DATA SHOWN:

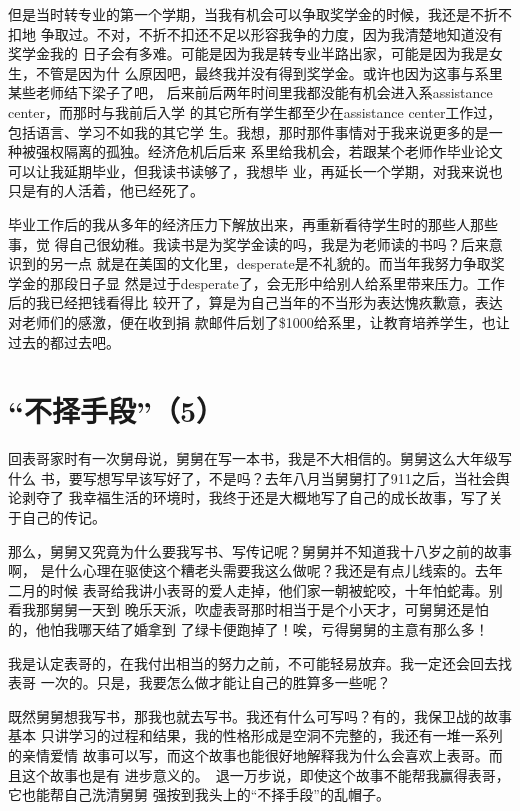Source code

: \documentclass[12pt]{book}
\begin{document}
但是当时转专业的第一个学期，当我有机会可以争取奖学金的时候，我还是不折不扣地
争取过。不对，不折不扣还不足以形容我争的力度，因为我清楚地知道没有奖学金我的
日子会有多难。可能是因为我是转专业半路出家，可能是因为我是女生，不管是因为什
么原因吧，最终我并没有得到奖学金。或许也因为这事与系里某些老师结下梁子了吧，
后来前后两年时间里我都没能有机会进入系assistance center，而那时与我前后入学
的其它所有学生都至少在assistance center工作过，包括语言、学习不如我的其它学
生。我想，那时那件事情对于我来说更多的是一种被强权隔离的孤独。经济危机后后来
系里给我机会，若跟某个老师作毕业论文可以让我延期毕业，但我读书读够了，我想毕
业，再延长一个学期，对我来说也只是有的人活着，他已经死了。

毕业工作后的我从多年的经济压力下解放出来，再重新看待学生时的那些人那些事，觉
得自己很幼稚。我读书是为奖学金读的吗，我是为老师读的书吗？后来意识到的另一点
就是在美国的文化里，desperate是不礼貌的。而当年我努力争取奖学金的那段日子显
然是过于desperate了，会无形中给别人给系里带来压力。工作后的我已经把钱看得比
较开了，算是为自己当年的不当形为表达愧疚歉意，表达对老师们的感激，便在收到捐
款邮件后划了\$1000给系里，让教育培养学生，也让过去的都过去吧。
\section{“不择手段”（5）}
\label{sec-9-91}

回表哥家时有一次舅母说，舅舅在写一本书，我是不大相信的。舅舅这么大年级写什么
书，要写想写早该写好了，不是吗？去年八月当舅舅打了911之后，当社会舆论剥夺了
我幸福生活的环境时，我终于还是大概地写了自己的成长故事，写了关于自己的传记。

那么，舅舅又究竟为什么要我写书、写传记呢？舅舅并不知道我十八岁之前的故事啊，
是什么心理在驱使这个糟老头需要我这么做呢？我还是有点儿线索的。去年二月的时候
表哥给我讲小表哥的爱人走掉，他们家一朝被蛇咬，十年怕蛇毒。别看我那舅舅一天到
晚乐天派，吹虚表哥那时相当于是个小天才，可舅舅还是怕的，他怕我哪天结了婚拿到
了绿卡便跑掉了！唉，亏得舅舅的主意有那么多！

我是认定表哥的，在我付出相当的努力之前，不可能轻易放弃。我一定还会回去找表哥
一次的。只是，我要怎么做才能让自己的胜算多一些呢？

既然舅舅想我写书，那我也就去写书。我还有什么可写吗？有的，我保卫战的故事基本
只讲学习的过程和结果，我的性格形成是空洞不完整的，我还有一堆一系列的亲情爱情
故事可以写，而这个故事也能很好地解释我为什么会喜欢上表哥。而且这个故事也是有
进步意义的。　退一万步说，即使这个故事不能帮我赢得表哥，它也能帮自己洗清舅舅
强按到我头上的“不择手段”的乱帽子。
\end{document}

EXERCISE: Print the line containing "就是在美国的文化里，desp" and every line after it to the end of the records above, exactly as written, and nothing else.

WRITTEN ANSWER:
就是在美国的文化里，desperate是不礼貌的。而当年我努力争取奖学金的那段日子显
然是过于desperate了，会无形中给别人给系里带来压力。工作后的我已经把钱看得比
较开了，算是为自己当年的不当形为表达愧疚歉意，表达对老师们的感激，便在收到捐
款邮件后划了\$1000给系里，让教育培养学生，也让过去的都过去吧。
\section{“不择手段”（5）}
\label{sec-9-91}

回表哥家时有一次舅母说，舅舅在写一本书，我是不大相信的。舅舅这么大年级写什么
书，要写想写早该写好了，不是吗？去年八月当舅舅打了911之后，当社会舆论剥夺了
我幸福生活的环境时，我终于还是大概地写了自己的成长故事，写了关于自己的传记。

那么，舅舅又究竟为什么要我写书、写传记呢？舅舅并不知道我十八岁之前的故事啊，
是什么心理在驱使这个糟老头需要我这么做呢？我还是有点儿线索的。去年二月的时候
表哥给我讲小表哥的爱人走掉，他们家一朝被蛇咬，十年怕蛇毒。别看我那舅舅一天到
晚乐天派，吹虚表哥那时相当于是个小天才，可舅舅还是怕的，他怕我哪天结了婚拿到
了绿卡便跑掉了！唉，亏得舅舅的主意有那么多！

我是认定表哥的，在我付出相当的努力之前，不可能轻易放弃。我一定还会回去找表哥
一次的。只是，我要怎么做才能让自己的胜算多一些呢？

既然舅舅想我写书，那我也就去写书。我还有什么可写吗？有的，我保卫战的故事基本
只讲学习的过程和结果，我的性格形成是空洞不完整的，我还有一堆一系列的亲情爱情
故事可以写，而这个故事也能很好地解释我为什么会喜欢上表哥。而且这个故事也是有
进步意义的。　退一万步说，即使这个故事不能帮我赢得表哥，它也能帮自己洗清舅舅
强按到我头上的“不择手段”的乱帽子。
\end{document}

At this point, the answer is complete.